Source data
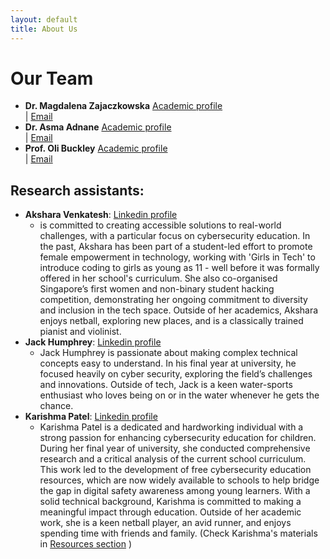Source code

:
 ```yaml
---
layout: default
title: About Us
---
```

Our Team
===========

- **Dr. Magdalena Zajaczkowska** 
	[Academic profile](https://www.lboro.ac.uk/departments/compsci/staff/magdalena-zajaczkowska/)  
| [Email](emailto:M.A.Zajaczkowska@lboro.ac.uk)
- **Dr. Asma Adnane** 
	[Academic profile](https://www.lboro.ac.uk/departments/compsci/staff/asma-adnane/)  
| [Email](emailto:a.adnane@lboro.ac.uk)
- **Prof. Oli Buckley**
	[Academic profile](https://www.lboro.ac.uk/departments/compsci/staff/oli-buckley/)  
| [Email](emailto:o.buckly@lboro.ac.uk)

Research assistants:
----------------------
* **Akshara Venkatesh**: [Linkedin profile](https://www.linkedin.com/in/akshara-venkatesh-a2151a194/)
	- is committed to creating accessible solutions to real-world challenges, with a particular 
	focus on cybersecurity education. In the past, Akshara has been part of a student-led 
	effort to promote female empowerment in technology, working with 'Girls in Tech' to 
	introduce coding to girls as young as 11 - well before it was formally offered in her 
	school's curriculum. She also co-organised Singapore’s first women and non-binary student 
	hacking competition, demonstrating her ongoing commitment to diversity and inclusion 
	in the tech space. 
	Outside of her academics, Akshara enjoys netball, exploring new places, 
	and is a classically trained pianist and violinist. 
* **Jack Humphrey**: [Linkedin profile](https://www.linkedin.com/in/jack-humphrey-548426222/)
	- Jack Humphrey is passionate about making complex technical concepts easy to understand. 
	In his final year at university, he focused heavily on cyber security, exploring the 
	field’s challenges and innovations. Outside of tech, Jack is a keen water-sports 
	enthusiast who loves being on or in the water whenever he gets the chance.
* **Karishma Patel**: [Linkedin profile](https://www.linkedin.com/in/karishma-patel-a1385a208/)
	- Karishma Patel is a dedicated and hardworking individual with a strong passion for 
	enhancing cybersecurity education for children. 
	During her final year of university, she conducted comprehensive research 
	and a critical analysis of the current school curriculum. 
	This work led to the development of free cybersecurity education resources, 
	which are now widely available to schools to help bridge the gap in 
	digital safety awareness among young learners. 
	With a solid technical background, Karishma is committed to making a meaningful 
	impact through education. Outside of her academic work, she is a keen netball player, 
	an avid runner, and enjoys spending time with friends and family. 
	(Check Karishma's materials in [Resources section](resources/) )

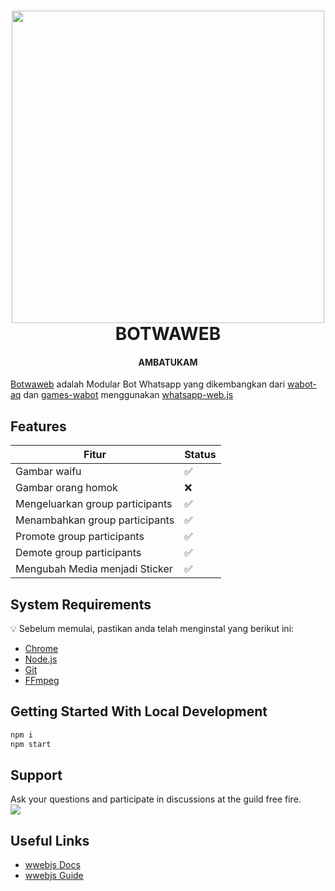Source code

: <h1 align="center">
<img width="500" src="https://telegra.ph/file/7c2fb22490f06b0304bf4.jpg">
<br>
BOTWAWEB
</h1>
<h4 align="center">AMBATUKAM</h4>

[Botwaweb](https://github.com/Ftwrr/botwaweb) adalah Modular Bot Whatsapp yang dikembangkan dari [wabot-aq](https://github.com/Nurutomo/wabot-aq) dan [games-wabot](https://github.com/BochilGaming/games-wabot) menggunakan [whatsapp-web.js](https://github.com/pedroslopez/whatsapp-web.js)


## Features
| Fitur  | Status |
| ------------- | ------------- |
| Gambar waifu  | ✅  |
| Gambar orang homok  | ❌  |
| Mengeluarkan group participants  | ✅  |
| Menambahkan group participants  | ✅  |
| Promote group participants  | ✅  |
| Demote group participants  | ✅  |
| Mengubah Media menjadi Sticker | ✅  |

<!-- <div align="center">
<img height="500" align="center" src="https://telegra.ph/file/a811a23f5bf2f9cbc56d2.jpg">
</div>  -->

## System Requirements
:bulb: Sebelum memulai, pastikan anda telah menginstal yang berikut ini:

- [Chrome](https://support.google.com/chrome/answer/95346)
- [Node.js](https://nodejs.org/en/download/)
- [Git](https://git-scm.com/book/en/v2/Getting-Started-Installing-Git)
- [FFmpeg](https://ffmpeg.org/download.html)

## Getting Started With Local Development

```bash
npm i
npm start
```

## Support
Ask your questions and participate in discussions at the guild free fire.<br>
<a href="https://chat.whatsapp.com/E3XI3lj9wiDKWtqdikend7"><img src="https://img.shields.io/badge/WhatsApp%20Group-25D366?style=for-the-badge&logo=whatsapp&logoColor=white" /></a>

##  Useful Links
- [wwebjs Docs](https://docs.wwebjs.dev/)
- [wwebjs Guide](https://wwebjs.dev/guide/)
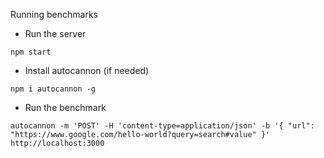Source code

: Running benchmarks

- Run the server

```shell
npm start
```

- Install autocannon (if needed)

```shell
npm i autocannon -g
```

- Run the benchmark

```shell
autocannon -m 'POST' -H 'content-type=application/json' -b '{ "url": "https://www.google.com/hello-world?query=search#value" }' http://localhost:3000
```

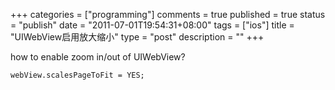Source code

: +++
categories = ["programming"]
comments = true
published = true
status = "publish"
date = "2011-07-01T19:54:31+08:00"
tags = ["ios"]
title = "UIWebView启用放大缩小"
type = "post"
description = ""
+++

how to enable zoom in/out of UIWebView?

```objc
webView.scalesPageToFit = YES;
```
<!--more-->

Task details —
Print the data exactly, from its first line to the line containing "In his final", both included. Omit the pictures.

Task solution —
Source code

:
 ```yaml
---
layout: default
title: About Us
---
```

Our Team
===========

- **Dr. Magdalena Zajaczkowska** 
	[Academic profile](https://www.lboro.ac.uk/departments/compsci/staff/magdalena-zajaczkowska/)  
| [Email](emailto:M.A.Zajaczkowska@lboro.ac.uk)
- **Dr. Asma Adnane** 
	[Academic profile](https://www.lboro.ac.uk/departments/compsci/staff/asma-adnane/)  
| [Email](emailto:a.adnane@lboro.ac.uk)
- **Prof. Oli Buckley**
	[Academic profile](https://www.lboro.ac.uk/departments/compsci/staff/oli-buckley/)  
| [Email](emailto:o.buckly@lboro.ac.uk)

Research assistants:
----------------------
* **Akshara Venkatesh**: [Linkedin profile](https://www.linkedin.com/in/akshara-venkatesh-a2151a194/)
	- is committed to creating accessible solutions to real-world challenges, with a particular 
	focus on cybersecurity education. In the past, Akshara has been part of a student-led 
	effort to promote female empowerment in technology, working with 'Girls in Tech' to 
	introduce coding to girls as young as 11 - well before it was formally offered in her 
	school's curriculum. She also co-organised Singapore’s first women and non-binary student 
	hacking competition, demonstrating her ongoing commitment to diversity and inclusion 
	in the tech space. 
	Outside of her academics, Akshara enjoys netball, exploring new places, 
	and is a classically trained pianist and violinist. 
* **Jack Humphrey**: [Linkedin profile](https://www.linkedin.com/in/jack-humphrey-548426222/)
	- Jack Humphrey is passionate about making complex technical concepts easy to understand. 
	In his final year at university, he focused heavily on cyber security, exploring the 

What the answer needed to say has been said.